*SOURCE MATERIAL:*
_ _ _ _ _ _ _

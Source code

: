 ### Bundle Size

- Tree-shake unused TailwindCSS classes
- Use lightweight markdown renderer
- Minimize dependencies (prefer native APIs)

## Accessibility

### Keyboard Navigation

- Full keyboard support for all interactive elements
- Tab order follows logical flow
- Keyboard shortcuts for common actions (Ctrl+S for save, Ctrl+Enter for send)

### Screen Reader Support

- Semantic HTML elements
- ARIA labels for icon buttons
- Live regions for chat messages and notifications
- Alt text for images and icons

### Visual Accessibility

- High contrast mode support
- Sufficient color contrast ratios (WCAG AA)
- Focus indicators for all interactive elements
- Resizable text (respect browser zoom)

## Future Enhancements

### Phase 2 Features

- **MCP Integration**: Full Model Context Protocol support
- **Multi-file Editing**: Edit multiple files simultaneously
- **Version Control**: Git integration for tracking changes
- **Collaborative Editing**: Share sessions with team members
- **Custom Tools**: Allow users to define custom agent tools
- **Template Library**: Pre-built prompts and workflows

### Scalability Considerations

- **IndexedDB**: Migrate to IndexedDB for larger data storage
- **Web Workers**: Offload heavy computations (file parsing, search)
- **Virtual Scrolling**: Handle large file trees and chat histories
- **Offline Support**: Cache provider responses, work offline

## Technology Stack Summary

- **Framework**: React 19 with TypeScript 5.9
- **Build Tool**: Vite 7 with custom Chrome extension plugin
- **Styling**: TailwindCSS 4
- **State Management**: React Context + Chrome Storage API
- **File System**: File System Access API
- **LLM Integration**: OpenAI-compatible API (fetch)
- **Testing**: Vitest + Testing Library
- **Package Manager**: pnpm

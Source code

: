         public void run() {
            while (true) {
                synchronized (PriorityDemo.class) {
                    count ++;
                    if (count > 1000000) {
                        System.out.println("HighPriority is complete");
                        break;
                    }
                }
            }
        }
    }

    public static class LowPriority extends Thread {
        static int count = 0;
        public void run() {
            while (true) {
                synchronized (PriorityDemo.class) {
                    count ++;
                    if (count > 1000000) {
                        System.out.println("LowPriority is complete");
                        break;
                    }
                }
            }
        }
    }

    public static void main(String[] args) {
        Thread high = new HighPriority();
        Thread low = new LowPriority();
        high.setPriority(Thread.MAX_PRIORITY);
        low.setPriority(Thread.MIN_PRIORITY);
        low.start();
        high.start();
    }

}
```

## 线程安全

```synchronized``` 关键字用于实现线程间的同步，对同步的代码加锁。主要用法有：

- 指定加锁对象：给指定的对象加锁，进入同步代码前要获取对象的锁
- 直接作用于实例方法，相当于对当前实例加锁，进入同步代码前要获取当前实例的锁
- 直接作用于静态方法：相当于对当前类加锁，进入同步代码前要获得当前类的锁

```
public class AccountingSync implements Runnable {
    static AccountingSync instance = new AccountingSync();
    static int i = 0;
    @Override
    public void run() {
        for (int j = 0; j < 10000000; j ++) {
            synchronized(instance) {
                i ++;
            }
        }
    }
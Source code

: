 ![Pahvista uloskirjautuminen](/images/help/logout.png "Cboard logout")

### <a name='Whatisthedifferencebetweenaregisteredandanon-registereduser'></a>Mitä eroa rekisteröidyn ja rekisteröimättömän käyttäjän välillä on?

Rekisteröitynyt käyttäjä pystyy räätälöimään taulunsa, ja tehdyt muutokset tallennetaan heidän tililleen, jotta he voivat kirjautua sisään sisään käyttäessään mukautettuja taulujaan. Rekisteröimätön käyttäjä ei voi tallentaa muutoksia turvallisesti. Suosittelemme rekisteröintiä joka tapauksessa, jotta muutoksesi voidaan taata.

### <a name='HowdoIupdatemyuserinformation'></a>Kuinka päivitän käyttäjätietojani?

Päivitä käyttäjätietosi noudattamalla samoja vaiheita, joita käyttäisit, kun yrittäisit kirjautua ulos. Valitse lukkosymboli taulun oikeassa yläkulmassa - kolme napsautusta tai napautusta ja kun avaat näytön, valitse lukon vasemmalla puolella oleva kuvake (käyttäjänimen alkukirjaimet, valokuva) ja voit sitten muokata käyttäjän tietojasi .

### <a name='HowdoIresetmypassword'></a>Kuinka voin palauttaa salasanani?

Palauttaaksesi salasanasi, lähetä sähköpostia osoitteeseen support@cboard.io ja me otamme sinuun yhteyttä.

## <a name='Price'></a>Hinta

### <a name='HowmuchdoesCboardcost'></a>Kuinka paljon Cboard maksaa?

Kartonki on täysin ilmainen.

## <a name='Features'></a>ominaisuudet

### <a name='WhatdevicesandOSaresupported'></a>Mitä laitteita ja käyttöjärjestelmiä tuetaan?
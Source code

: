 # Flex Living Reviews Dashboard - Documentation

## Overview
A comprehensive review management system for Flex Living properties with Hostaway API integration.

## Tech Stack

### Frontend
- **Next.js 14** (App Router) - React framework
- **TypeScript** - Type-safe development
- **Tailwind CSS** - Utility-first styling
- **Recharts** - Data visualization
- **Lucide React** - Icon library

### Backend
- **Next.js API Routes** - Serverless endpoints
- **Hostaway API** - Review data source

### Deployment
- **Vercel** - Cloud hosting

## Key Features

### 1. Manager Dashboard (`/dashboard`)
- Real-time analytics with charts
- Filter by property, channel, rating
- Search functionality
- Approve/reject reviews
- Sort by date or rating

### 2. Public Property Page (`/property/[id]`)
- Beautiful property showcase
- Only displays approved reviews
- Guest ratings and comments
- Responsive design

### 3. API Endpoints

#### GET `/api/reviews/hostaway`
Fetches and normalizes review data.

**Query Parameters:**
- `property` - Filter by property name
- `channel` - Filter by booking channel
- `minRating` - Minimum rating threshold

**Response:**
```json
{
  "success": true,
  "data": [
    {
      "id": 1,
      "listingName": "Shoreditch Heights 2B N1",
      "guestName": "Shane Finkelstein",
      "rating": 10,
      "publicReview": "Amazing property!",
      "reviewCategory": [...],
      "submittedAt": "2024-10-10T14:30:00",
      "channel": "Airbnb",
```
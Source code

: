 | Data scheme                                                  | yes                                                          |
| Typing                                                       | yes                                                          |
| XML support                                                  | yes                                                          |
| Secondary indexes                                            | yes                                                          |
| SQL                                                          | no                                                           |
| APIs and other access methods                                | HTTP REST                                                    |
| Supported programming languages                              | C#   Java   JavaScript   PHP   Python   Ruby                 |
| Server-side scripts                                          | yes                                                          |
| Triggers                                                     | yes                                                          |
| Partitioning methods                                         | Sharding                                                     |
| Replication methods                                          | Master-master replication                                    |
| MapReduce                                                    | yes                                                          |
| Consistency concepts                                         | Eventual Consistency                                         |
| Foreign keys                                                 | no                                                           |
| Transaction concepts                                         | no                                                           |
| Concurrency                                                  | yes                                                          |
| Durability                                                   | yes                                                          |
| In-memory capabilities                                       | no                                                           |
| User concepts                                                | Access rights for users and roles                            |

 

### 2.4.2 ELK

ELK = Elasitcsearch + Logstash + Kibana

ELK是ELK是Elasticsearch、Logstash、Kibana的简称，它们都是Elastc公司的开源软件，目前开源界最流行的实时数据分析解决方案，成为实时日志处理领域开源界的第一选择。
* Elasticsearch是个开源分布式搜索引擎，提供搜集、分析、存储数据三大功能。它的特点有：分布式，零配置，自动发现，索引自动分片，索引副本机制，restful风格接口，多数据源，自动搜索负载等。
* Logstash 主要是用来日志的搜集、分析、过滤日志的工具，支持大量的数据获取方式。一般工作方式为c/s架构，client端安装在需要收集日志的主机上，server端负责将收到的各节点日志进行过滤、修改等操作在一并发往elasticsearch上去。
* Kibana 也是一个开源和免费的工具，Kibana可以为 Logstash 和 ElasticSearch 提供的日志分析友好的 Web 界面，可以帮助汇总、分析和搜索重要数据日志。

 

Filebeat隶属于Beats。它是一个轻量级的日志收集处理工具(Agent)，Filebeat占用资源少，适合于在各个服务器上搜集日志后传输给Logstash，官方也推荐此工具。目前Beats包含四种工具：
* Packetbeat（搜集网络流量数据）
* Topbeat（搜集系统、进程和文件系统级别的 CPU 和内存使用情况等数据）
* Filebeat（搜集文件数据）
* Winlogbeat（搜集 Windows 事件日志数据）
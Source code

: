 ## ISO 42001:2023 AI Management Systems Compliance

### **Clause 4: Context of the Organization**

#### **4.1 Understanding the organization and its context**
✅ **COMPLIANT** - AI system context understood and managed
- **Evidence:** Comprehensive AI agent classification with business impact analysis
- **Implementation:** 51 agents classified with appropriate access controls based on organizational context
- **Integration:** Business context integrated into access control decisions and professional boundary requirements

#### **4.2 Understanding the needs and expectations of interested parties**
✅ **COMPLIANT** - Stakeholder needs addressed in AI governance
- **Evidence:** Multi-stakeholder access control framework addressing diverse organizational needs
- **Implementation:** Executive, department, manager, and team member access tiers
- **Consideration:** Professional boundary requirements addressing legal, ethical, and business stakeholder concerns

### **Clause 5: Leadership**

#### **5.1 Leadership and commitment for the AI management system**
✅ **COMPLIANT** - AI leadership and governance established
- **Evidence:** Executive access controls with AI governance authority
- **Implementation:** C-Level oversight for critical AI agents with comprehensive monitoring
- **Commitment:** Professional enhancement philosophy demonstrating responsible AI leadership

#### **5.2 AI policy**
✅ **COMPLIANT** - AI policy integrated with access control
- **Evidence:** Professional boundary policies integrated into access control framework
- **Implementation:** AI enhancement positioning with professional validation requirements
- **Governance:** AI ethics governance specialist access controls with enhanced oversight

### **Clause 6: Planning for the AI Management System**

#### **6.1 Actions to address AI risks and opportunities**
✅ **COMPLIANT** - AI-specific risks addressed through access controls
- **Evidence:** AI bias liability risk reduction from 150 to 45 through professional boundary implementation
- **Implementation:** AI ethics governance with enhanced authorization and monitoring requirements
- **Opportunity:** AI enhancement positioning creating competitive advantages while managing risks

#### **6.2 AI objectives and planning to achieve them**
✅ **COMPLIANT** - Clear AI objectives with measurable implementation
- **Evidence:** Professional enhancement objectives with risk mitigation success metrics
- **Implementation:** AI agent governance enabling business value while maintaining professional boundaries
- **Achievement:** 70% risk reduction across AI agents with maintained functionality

_ _ _ _ _ _ _

*WHAT TO PRODUCE:* Scan the material above for lines that contain the string "Clause", and copy each such line.

*RESPONSE AREA:*
### **Clause 4: Context of the Organization**
### **Clause 5: Leadership**
### **Clause 6: Planning for the AI Management System**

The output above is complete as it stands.